There will be many cases when you interact with immediate and extended family members. These members of the patient’s support network are likely experiencing many complex emotions as well. Introduce yourself to those present with the patient, and take care not to make any assumptions about family relationships or dynamics. There may be strained relationships and they are present solely because their family member is in the hospital. Patients and families will share family information they want you to know.

10. Train and grow others to make hospital visits.

As a church grows the number of pastoral visits increases as well, and one pastor responding to every hospital visitation request can prove unsustainable. The good news is that pastoral care is something that can be scaled to help your church reach many. It takes a team, a method of organization and the willingness to empower others.

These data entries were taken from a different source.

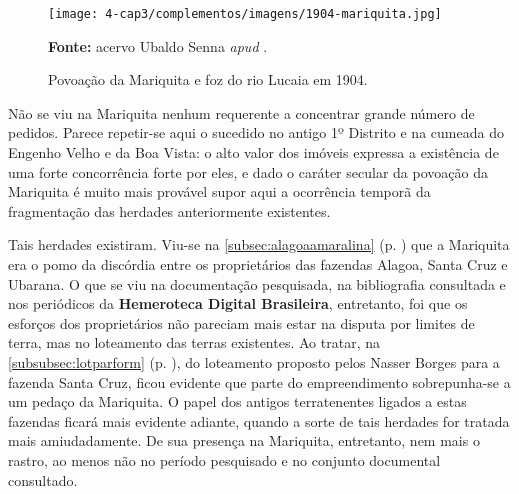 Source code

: 
\begin{figure}[!htp]
\centering
\caption{Povoação da Mariquita e foz do rio Lucaia em 1904.}\texttt{[image: 4-cap3/complementos/imagens/1904-mariquita.jpg]}{\par \footnotesize \textbf{Fonte:} acervo Ubaldo Senna \textit{apud} . }
\label{fig:mariquita01}
\end{figure}


Não se viu na Mariquita nenhum requerente a concentrar grande número de pedidos. Parece repetir-se aqui o sucedido no antigo 1º Distrito e na cumeada do Engenho Velho e da Boa Vista: o alto valor dos imóveis expressa a existência de uma forte concorrência forte por eles, e dado o caráter secular da povoação da Mariquita é muito mais provável supor aqui a ocorrência temporã da fragmentação das herdades anteriormente existentes.

Tais herdades existiram. Viu-se na \autoref{subsec:alagoaamaralina} (p. \pageref{subsec:alagoaamaralina}) que a Mariquita era o pomo da discórdia entre os proprietários das fazendas Alagoa, Santa Cruz e Ubarana. O que se viu na documentação pesquisada, na bibliografia consultada e nos periódicos da \textbf{Hemeroteca Digital Brasileira}, entretanto, foi que os esforços dos proprietários não pareciam mais estar na disputa por limites de terra, mas no loteamento das terras existentes. Ao tratar, na \autoref{subsubsec:lotparform} (p. \pageref{subsubsec:lotparform}), do loteamento proposto pelos Nasser Borges para a fazenda Santa Cruz, ficou evidente que parte do empreendimento sobrepunha-se a um pedaço da Mariquita. O papel dos antigos terratenentes ligados a estas fazendas ficará mais evidente adiante, quando a sorte de tais herdades for tratada mais amiudadamente. De sua presença na Mariquita, entretanto, nem mais o rastro, ao menos não no período pesquisado e no conjunto documental consultado.

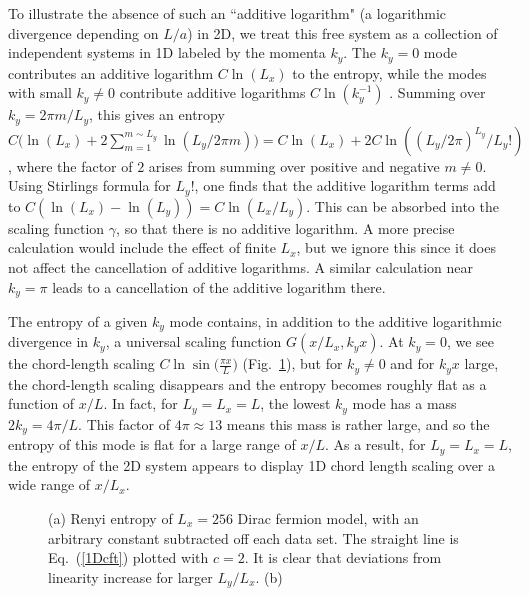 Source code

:\documentclass[prl,aps,twocolumn,floatfix,amsmath,amssymb,superscriptaddress,tightenlines]{revtex4}
\begin{document}
To illustrate the absence of such an ``additive logarithm" (a logarithmic divergence depending on $L/a$) in 2D,
we treat this free system as a collection of independent systems in 1D labeled by the momenta $k_y$.
The $k_y=0$ mode contributes an additive logarithm $C \ln(L_x)$ to the entropy, while the modes with small $k_y \neq 0$ contribute additive logarithms $C \ln(k_y^{-1})$ \cite{Holzhey,Korepin,Cardy}. Summing over $k_y=2\pi m/L_y$, this gives an entropy $C \big( \ln(L_x)+2\sum_{m=1}^{m \sim L_y} \ln(L_y/2 \pi m) \big)=C\ln(L_x) + 2 C\ln((L_y/2\pi)^{L_y}/L_y!)$, where the factor of $2$ arises from summing over positive and negative $m\neq 0$.  Using Stirlings formula for $L_y!$, one finds that the additive logarithm terms add to $C(\ln(L_x)-\ln(L_y))=C\ln(L_x/L_y)$. This can be absorbed into the scaling function $\gamma$, so that there is no additive logarithm.  A more precise calculation would include the effect of finite $L_x$, but we ignore this since it does not affect the cancellation of additive logarithms. A similar calculation near $k_y=\pi$ leads to a cancellation of the additive logarithm there.


The entropy of a given $k_y$ mode contains, in addition to the additive logarithmic divergence in $k_y$, a universal scaling function $G(x/L_x,k_y x)$.  At $k_y=0$, we see the chord-length scaling $C \ln\sin\big( \frac{\pi x}{L} \big)$ (Fig.~\ref{fig:dirac}), but for $k_y \neq 0$ and for $k_y x$ large, the chord-length scaling disappears and the entropy becomes roughly flat as a function of $x/L$.  In fact, for $L_y=L_x=L$, the lowest $k_y$ mode has a mass $2 k_y=4\pi/L$. This factor of $4\pi\approx 13$ means this mass is rather large, and so the entropy of this mode is flat for a large range of $x/L$.  As a result, for $L_y=L_x=L$, the entropy of the 2D system appears to display 1D chord length scaling over a wide range of $x/L_x$.

 \begin{figure}
   \begin{center}
   \end{center}
   \caption{(a) Renyi entropy of $L_x=256$ Dirac fermion model, with an arbitrary constant subtracted off each data set.
    The straight line is Eq.~(\ref{1Dcft}) plotted with $c=2$.
    It is clear that deviations from linearity increase for larger $L_y/L_x$. (b) 
   }
   \label{fig:dirac}
 \end{figure}
 
\end{document}
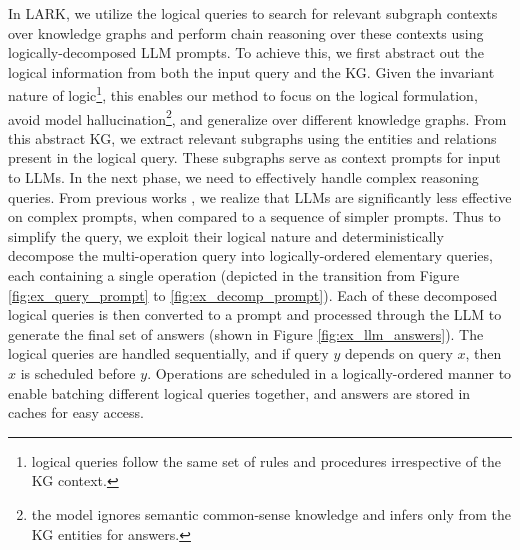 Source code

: \documentclass{article} %
\newcommand{\model}{LARK}
\begin{document}
In {\model}, we utilize the logical queries to search for relevant subgraph contexts over knowledge graphs and perform chain reasoning over these contexts using logically-decomposed LLM prompts. To achieve this, we first abstract out the logical information from both the input query and the KG. Given the invariant nature of logic\footnote{logical queries follow the same set of rules and procedures irrespective of the KG context.}, this enables our method to focus on the logical formulation, {avoid model hallucination\footnote{the model ignores semantic common-sense knowledge and infers only from the KG entities for answers.},} and generalize over different knowledge graphs. From this abstract KG, we extract relevant subgraphs using the entities and relations present in the logical query. These subgraphs serve as context prompts for input to LLMs.
In the next phase, we need to effectively handle complex reasoning queries. From previous works \citep{zhou2023leasttomost, khot2023decomposed}, we realize that LLMs are significantly less effective on complex prompts, when compared to a sequence of simpler prompts. Thus to simplify the query, we exploit their logical nature and deterministically decompose the multi-operation query into logically-ordered elementary queries, each containing a single operation (depicted in the transition from Figure \ref{fig:ex_query_prompt} to \ref{fig:ex_decomp_prompt}).
Each of these decomposed logical queries is then converted to a prompt and processed through the LLM to generate the final set of answers (shown in Figure \ref{fig:ex_llm_answers}). The logical queries are handled sequentially, and if query $y$ depends on query $x$, then $x$ is scheduled before $y$. Operations are scheduled in a logically-ordered manner to enable batching different logical queries together, and answers are stored in caches for easy access.
\end{document}
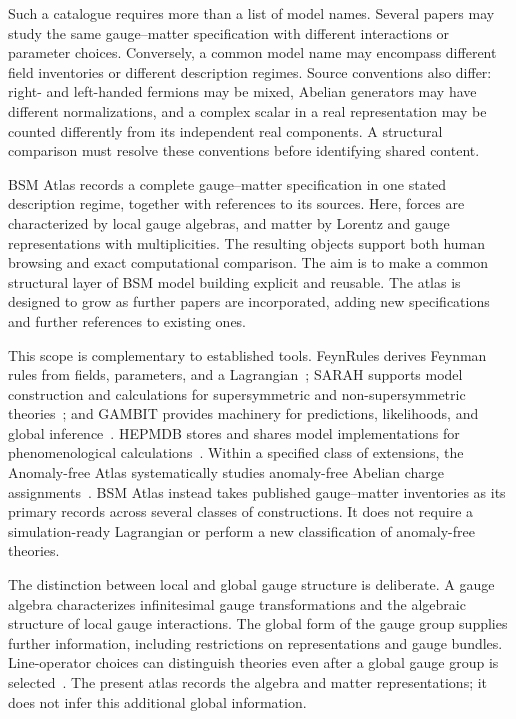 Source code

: Such a catalogue requires more than a list of model names. Several papers may study the same gauge--matter specification with different interactions or parameter choices. Conversely, a common model name may encompass different field inventories or different description regimes. Source conventions also differ: right- and left-handed fermions may be mixed, Abelian generators may have different normalizations, and a complex scalar in a real representation may be counted differently from its independent real components. A structural comparison must resolve these conventions before identifying shared content.

BSM Atlas records a complete gauge--matter specification in one stated description regime, together with references to its sources. Here, forces are characterized by local gauge algebras, and matter by Lorentz and gauge representations with multiplicities. The resulting objects support both human browsing and exact computational comparison. The aim is to make a common structural layer of BSM model building explicit and reusable. The atlas is designed to grow as further papers are incorporated, adding new specifications and further references to existing ones.

This scope is complementary to established tools. FeynRules derives Feynman rules from fields, parameters, and a Lagrangian~\cite{FeynRules}; SARAH supports model construction and calculations for supersymmetric and non-supersymmetric theories~\cite{SARAH}; and GAMBIT provides machinery for predictions, likelihoods, and global inference~\cite{GAMBIT}. HEPMDB stores and shares model implementations for phenomenological calculations~\cite{HEPMDB}. Within a specified class of extensions, the Anomaly-free Atlas systematically studies anomaly-free Abelian charge assignments~\cite{AnomalyAtlas}. BSM Atlas instead takes published gauge--matter inventories as its primary records across several classes of constructions. It does not require a simulation-ready Lagrangian or perform a new classification of anomaly-free theories.

The distinction between local and global gauge structure is deliberate. A gauge algebra characterizes infinitesimal gauge transformations and the algebraic structure of local gauge interactions. The global form of the gauge group supplies further information, including restrictions on representations and gauge bundles. Line-operator choices can distinguish theories even after a global gauge group is selected~\cite{GlobalStructure}. The present atlas records the algebra and matter representations; it does not infer this additional global information.

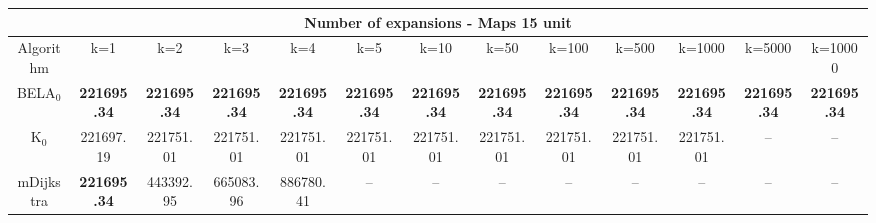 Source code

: \begin{tabular}{c|cccccccccccc}\toprule
\multicolumn{13}{c}{Number of expansions - Maps 15 unit}\\ \midrule
Algorithm & k=1 & k=2 & k=3 & k=4 & k=5 & k=10 & k=50 & k=100 & k=500 & k=1000 & k=5000 & k=10000 \\ \midrule
BELA$_0$ & \textbf{221695.34} & \textbf{221695.34} & \textbf{221695.34} & \textbf{221695.34} & \textbf{221695.34} & \textbf{221695.34} & \textbf{221695.34} & \textbf{221695.34} & \textbf{221695.34} & \textbf{221695.34} & \textbf{221695.34} & \textbf{221695.34} \\
K$_0$ & 221697.19 & 221751.01 & 221751.01 & 221751.01 & 221751.01 & 221751.01 & 221751.01 & 221751.01 & 221751.01 & 221751.01 & -- & -- \\
mDijkstra & \textbf{221695.34} & 443392.95 & 665083.96 & 886780.41 & -- & -- & -- & -- & -- & -- & -- & -- \\ \bottomrule 
\end{tabular}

Pastors who embrace these principles can instill a sense of comfort and compassion within the walls of every hospital room they enter. Setting personal preconceptions aside, maintaining professional practices and listening to the needs of patients and families will help pastors foster genuine and meaningful connections that enrich the lives of their congregants. As connections develop and their congregations grow, pastors will have the tools and experience to build care teams and care strategies that allow them to reach more people in need.